▸ **THE PROBLEM**:
Report how many lines below contain the word "realizada", giving the number and no other words.
== == ==
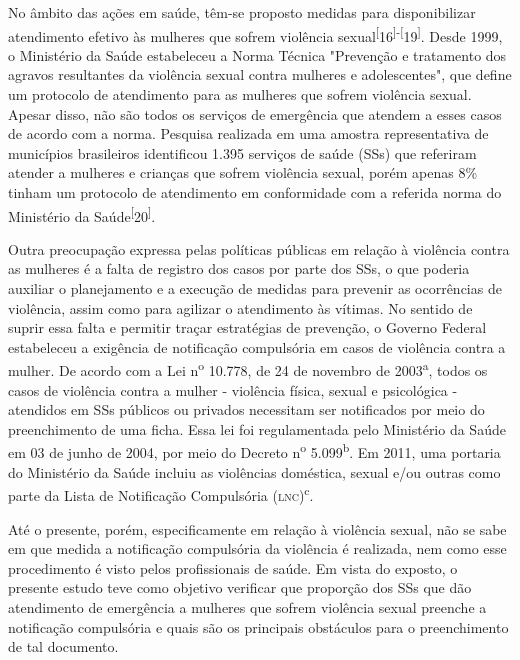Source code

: \documentclass{article}
\begin{document}
No âmbito das ações em saúde, têm-se proposto medidas para disponibilizar
atendimento efetivo às mulheres que sofrem violência
sexual\textsuperscript{[}16\textsuperscript{]}\textsuperscript{-}\textsuperscript{[}19\textsuperscript{]}. Desde 1999, o Ministério da Saúde estabeleceu a Norma Técnica "Prevenção e
tratamento dos agravos resultantes da violência sexual contra mulheres e
adolescentes", que define um protocolo de atendimento para as mulheres que
sofrem violência sexual. Apesar disso, não são todos os serviços de emergência
que atendem a esses casos de acordo com a norma. Pesquisa realizada em uma
amostra representativa de municípios brasileiros identificou 1.395 serviços de
saúde (SSs) que referiram atender a mulheres e crianças que sofrem violência
sexual, porém apenas 8\% tinham um protocolo de atendimento em conformidade com
a referida norma do Ministério da Saúde\textsuperscript{[}20\textsuperscript{]}.

Outra preocupação expressa pelas políticas públicas em relação à violência
contra as mulheres é a falta de registro dos casos por parte dos SSs, o que
poderia auxiliar o planejamento e a execução de medidas para prevenir as
ocorrências de violência, assim como para agilizar o atendimento às vítimas. No
sentido de suprir essa falta e permitir traçar estratégias de prevenção, o
Governo Federal estabeleceu a exigência de notificação compulsória em casos de
violência contra a mulher. De acordo com a Lei n\textsuperscript{o}
10.778, de 24 de novembro de 2003\textsuperscript{a}, todos os casos de violência contra a mulher - violência física, sexual e
psicológica - atendidos em SSs públicos ou privados necessitam ser notificados
por meio do preenchimento de uma ficha. Essa lei foi regulamentada pelo
Ministério da Saúde em 03 de junho de 2004, por meio do Decreto
n\textsuperscript{o}
5.099\textsuperscript{b}. Em 2011, uma portaria do Ministério da Saúde incluiu as violências doméstica,
sexual e/ou outras como parte da Lista de Notificação Compulsória
(\textsc{lnc})\textsuperscript{c}.

Até o presente, porém, especificamente em relação à violência sexual, não se
sabe em que medida a notificação compulsória da violência é realizada, nem como
esse procedimento é visto pelos profissionais de saúde. Em vista do exposto, o
presente estudo teve como objetivo verificar que proporção dos SSs que dão
atendimento de emergência a mulheres que sofrem violência sexual preenche a
notificação compulsória e quais são os principais obstáculos para o
preenchimento de tal documento.
\end{document}
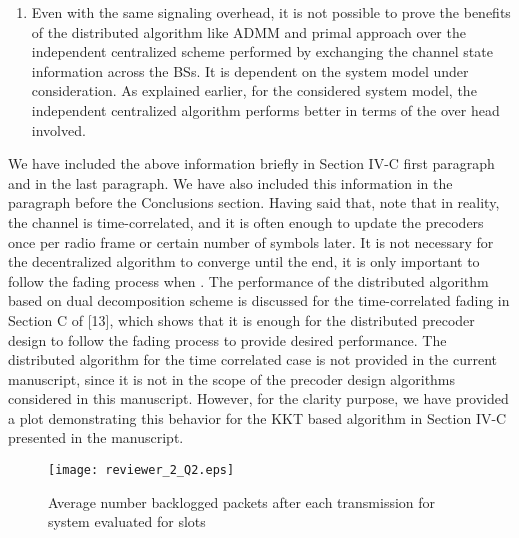 \begin{enumerate}
\begin{enumerate}
		\item Even with the same signaling overhead, it is not possible to prove the benefits of the distributed algorithm like \ac{ADMM} and primal approach over the independent centralized scheme performed by exchanging the channel state information across the \acp{BS}. It is dependent on the system model under consideration. As explained earlier, for the considered system model, the independent centralized algorithm performs better in terms of the over head involved. 
	\end{enumerate}
	
	We have included the above information briefly in Section IV-C first paragraph and in the last paragraph. We have also included this information in the paragraph before the Conclusions section. Having said that, note that in reality, the channel is time-correlated, and it is often enough to update the precoders once per radio frame or certain number of symbols later. It is not necessary for the decentralized algorithm to converge until the end, it is only important to follow the fading process when . The performance of the distributed algorithm based on dual decomposition scheme is discussed for the time-correlated fading in Section C of [13], which shows that it is enough for the distributed precoder design to follow the fading process to provide desired performance. The distributed algorithm for the time correlated case is not provided in the current manuscript, since it is not in the scope of the precoder design algorithms considered in this manuscript. However, for the clarity purpose, we have provided a plot demonstrating this behavior for the \ac{KKT} based algorithm in Section IV-C presented in the manuscript.
	\begin{figure}[h!]
		\centering
		\texttt{[image: reviewer\_2\_Q2.eps]}
		\caption{Average number backlogged packets after each transmission for system  evaluated for  slots}
		\label{fig-review-2}
	\end{figure}
		

\end{enumerate}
== == ==
▸ **RESPONSE FOR THIS EXERCISE**:
2